● INSTRUCTIONS TO FOLLOW: Using the records below, quote only the span that opens with the line containing "levels starting position." and closes with the line containing "- Enemies können durch Wände gehen", exactly and inclusively.

● RECORD EXTRACTS:
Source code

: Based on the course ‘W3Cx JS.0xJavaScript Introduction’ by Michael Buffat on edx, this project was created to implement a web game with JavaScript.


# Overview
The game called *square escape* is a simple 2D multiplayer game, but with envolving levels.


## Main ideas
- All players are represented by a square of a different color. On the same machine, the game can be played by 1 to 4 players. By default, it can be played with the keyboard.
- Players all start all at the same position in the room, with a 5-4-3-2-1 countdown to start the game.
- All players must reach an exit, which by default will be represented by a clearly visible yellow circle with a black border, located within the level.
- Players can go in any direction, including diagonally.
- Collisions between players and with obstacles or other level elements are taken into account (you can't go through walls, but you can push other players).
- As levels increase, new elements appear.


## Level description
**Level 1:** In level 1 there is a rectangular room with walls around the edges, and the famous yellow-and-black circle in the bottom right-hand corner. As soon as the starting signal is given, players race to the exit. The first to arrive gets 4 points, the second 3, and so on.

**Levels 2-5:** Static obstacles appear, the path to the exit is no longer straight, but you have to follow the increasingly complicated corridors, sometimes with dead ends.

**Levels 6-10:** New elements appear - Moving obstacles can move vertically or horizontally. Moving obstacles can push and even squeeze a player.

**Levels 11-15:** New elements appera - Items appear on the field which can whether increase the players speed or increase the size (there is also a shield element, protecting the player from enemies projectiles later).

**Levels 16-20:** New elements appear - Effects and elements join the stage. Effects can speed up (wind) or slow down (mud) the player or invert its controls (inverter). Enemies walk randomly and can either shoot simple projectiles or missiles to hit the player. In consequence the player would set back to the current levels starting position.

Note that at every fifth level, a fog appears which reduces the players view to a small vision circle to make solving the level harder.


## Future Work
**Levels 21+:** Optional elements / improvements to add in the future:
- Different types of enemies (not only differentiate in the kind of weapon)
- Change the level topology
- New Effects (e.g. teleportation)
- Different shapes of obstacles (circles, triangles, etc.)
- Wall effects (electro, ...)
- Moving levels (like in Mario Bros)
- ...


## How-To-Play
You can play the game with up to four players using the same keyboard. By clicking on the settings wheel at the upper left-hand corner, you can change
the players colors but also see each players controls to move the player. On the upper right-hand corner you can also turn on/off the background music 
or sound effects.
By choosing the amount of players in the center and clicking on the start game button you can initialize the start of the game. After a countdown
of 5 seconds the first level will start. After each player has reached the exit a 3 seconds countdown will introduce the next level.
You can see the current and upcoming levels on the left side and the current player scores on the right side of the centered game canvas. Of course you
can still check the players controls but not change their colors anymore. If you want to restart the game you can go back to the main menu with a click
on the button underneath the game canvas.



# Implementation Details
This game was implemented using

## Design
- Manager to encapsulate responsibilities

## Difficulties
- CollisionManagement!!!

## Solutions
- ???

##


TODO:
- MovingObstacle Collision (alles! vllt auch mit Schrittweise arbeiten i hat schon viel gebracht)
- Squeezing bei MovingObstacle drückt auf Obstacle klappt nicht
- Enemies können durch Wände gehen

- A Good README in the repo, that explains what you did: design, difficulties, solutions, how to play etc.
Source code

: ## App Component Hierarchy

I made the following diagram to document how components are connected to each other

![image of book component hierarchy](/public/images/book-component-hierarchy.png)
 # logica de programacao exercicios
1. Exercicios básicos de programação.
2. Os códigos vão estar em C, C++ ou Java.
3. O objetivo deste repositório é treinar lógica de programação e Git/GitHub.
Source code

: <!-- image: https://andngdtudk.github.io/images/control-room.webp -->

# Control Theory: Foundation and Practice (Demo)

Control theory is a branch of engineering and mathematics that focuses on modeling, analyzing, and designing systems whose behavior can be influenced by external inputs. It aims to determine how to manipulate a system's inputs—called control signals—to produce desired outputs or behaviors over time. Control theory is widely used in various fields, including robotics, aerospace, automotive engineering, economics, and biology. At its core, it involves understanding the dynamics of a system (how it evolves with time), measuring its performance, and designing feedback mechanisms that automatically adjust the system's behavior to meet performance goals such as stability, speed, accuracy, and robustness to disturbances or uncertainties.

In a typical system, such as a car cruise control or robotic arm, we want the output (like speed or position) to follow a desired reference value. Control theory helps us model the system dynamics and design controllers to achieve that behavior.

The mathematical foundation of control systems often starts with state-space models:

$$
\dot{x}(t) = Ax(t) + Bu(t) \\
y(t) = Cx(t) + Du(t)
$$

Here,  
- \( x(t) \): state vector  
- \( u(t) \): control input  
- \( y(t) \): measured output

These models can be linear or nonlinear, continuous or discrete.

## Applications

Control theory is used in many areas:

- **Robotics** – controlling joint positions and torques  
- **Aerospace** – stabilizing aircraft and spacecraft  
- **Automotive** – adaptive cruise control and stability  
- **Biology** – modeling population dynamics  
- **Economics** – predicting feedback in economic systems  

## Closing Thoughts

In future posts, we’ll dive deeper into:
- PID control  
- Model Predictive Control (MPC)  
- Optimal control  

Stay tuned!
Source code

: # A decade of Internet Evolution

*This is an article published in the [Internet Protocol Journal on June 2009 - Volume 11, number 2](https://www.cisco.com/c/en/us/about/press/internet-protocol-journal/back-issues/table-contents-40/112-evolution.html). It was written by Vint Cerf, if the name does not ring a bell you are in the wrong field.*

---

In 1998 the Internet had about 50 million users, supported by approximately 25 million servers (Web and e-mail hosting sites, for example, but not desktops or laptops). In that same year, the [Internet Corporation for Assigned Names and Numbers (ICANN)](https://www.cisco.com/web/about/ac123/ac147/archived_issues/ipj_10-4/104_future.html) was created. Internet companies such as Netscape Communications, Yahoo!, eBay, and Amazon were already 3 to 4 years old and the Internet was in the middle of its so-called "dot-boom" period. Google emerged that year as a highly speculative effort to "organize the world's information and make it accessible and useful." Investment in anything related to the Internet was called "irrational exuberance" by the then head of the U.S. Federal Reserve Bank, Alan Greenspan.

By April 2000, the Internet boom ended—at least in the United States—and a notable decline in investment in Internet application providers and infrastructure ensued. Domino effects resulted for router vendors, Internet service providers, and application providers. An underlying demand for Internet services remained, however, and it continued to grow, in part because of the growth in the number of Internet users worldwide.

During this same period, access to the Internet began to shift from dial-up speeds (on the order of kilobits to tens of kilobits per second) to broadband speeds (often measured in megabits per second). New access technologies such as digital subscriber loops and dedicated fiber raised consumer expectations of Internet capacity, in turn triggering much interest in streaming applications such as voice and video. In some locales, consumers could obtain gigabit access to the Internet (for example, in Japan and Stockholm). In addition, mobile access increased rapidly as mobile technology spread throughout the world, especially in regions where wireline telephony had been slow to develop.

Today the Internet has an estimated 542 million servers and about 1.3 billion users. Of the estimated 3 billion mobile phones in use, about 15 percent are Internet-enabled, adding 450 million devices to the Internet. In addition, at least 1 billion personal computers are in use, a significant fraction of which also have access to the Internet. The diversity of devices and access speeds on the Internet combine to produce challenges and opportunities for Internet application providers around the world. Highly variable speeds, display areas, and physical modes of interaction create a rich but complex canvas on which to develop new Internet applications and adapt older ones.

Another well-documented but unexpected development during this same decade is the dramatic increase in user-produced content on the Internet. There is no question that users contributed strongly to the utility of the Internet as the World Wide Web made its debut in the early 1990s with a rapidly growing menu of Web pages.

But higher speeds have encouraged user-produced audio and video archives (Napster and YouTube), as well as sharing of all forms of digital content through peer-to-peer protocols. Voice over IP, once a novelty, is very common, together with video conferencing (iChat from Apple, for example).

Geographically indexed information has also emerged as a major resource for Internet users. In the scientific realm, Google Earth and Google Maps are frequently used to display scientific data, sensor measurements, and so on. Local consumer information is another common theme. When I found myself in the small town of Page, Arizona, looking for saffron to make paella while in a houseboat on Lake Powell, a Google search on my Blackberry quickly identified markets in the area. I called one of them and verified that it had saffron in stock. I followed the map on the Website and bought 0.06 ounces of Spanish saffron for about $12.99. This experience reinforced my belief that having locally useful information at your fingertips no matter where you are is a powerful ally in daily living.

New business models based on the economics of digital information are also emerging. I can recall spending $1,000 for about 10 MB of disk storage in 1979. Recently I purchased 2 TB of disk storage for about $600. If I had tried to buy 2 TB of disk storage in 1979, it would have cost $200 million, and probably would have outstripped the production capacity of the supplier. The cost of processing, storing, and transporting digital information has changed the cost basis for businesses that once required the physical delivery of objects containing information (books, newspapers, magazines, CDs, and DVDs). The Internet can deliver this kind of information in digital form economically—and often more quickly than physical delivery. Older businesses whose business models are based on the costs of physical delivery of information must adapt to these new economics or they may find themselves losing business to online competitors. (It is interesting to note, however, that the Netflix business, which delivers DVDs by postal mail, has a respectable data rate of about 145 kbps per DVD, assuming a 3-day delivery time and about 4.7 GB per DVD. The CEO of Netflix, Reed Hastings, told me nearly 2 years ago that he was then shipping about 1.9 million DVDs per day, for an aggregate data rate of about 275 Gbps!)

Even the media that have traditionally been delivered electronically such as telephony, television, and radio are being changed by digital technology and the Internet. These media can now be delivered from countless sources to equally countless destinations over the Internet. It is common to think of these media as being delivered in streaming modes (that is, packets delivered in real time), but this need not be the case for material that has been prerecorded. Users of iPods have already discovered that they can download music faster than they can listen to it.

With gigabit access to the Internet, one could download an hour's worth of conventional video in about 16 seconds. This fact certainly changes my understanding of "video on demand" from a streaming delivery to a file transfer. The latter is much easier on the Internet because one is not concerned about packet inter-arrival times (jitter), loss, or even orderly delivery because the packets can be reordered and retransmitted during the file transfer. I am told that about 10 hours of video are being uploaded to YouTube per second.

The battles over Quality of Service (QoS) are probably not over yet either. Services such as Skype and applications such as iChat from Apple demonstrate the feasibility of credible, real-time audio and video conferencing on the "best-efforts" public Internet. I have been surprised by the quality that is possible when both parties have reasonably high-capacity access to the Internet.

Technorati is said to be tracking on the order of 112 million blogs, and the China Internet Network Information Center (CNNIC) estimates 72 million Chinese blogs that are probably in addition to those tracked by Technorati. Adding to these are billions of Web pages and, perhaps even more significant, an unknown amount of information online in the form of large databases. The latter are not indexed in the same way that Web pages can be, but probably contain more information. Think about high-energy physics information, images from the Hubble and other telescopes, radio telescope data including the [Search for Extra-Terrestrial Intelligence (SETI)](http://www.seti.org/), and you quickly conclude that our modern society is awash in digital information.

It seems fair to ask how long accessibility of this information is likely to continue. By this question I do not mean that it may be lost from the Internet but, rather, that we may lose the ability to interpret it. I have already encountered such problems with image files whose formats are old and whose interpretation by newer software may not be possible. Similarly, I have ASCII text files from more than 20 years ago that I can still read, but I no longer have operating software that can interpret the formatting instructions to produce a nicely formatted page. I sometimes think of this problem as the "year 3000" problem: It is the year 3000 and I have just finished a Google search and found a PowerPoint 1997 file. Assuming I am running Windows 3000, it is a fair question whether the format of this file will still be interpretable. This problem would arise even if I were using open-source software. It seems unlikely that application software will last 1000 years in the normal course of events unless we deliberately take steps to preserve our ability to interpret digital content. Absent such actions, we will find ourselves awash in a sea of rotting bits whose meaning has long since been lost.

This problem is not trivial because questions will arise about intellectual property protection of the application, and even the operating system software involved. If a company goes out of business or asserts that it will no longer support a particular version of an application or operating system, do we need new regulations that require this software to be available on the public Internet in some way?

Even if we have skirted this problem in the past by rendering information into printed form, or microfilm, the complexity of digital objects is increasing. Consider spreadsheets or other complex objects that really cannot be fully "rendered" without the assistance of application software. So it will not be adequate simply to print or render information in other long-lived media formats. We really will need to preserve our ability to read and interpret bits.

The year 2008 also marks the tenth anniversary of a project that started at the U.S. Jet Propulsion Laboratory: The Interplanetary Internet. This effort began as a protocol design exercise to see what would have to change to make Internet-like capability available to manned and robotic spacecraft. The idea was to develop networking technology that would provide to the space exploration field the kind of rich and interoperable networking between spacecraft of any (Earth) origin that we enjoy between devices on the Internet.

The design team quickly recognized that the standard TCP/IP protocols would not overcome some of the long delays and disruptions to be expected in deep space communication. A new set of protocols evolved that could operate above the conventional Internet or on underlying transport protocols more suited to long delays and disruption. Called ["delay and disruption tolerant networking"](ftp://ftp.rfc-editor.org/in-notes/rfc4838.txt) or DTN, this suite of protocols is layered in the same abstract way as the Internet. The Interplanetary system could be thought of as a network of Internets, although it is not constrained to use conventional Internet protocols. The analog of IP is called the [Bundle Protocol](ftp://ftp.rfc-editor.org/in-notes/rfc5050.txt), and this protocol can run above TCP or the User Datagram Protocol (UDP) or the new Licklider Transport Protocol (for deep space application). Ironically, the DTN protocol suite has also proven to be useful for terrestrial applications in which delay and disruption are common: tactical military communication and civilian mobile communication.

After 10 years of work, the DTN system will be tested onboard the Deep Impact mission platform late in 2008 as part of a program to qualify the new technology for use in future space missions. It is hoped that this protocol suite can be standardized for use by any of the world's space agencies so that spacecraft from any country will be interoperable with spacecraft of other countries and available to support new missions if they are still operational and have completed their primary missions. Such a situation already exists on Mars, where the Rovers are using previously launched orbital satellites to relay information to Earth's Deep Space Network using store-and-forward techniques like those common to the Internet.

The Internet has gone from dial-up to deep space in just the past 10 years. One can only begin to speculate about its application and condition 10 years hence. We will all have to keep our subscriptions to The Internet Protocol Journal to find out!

● PROBLEM SOLUTION:
**Levels 16-20:** New elements appear - Effects and elements join the stage. Effects can speed up (wind) or slow down (mud) the player or invert its controls (inverter). Enemies walk randomly and can either shoot simple projectiles or missiles to hit the player. In consequence the player would set back to the current levels starting position.

Note that at every fifth level, a fog appears which reduces the players view to a small vision circle to make solving the level harder.


## Future Work
**Levels 21+:** Optional elements / improvements to add in the future:
- Different types of enemies (not only differentiate in the kind of weapon)
- Change the level topology
- New Effects (e.g. teleportation)
- Different shapes of obstacles (circles, triangles, etc.)
- Wall effects (electro, ...)
- Moving levels (like in Mario Bros)
- ...


## How-To-Play
You can play the game with up to four players using the same keyboard. By clicking on the settings wheel at the upper left-hand corner, you can change
the players colors but also see each players controls to move the player. On the upper right-hand corner you can also turn on/off the background music 
or sound effects.
By choosing the amount of players in the center and clicking on the start game button you can initialize the start of the game. After a countdown
of 5 seconds the first level will start. After each player has reached the exit a 3 seconds countdown will introduce the next level.
You can see the current and upcoming levels on the left side and the current player scores on the right side of the centered game canvas. Of course you
can still check the players controls but not change their colors anymore. If you want to restart the game you can go back to the main menu with a click
on the button underneath the game canvas.



# Implementation Details
This game was implemented using

## Design
- Manager to encapsulate responsibilities

## Difficulties
- CollisionManagement!!!

## Solutions
- ???

##


TODO:
- MovingObstacle Collision (alles! vllt auch mit Schrittweise arbeiten i hat schon viel gebracht)
- Squeezing bei MovingObstacle drückt auf Obstacle klappt nicht
- Enemies können durch Wände gehen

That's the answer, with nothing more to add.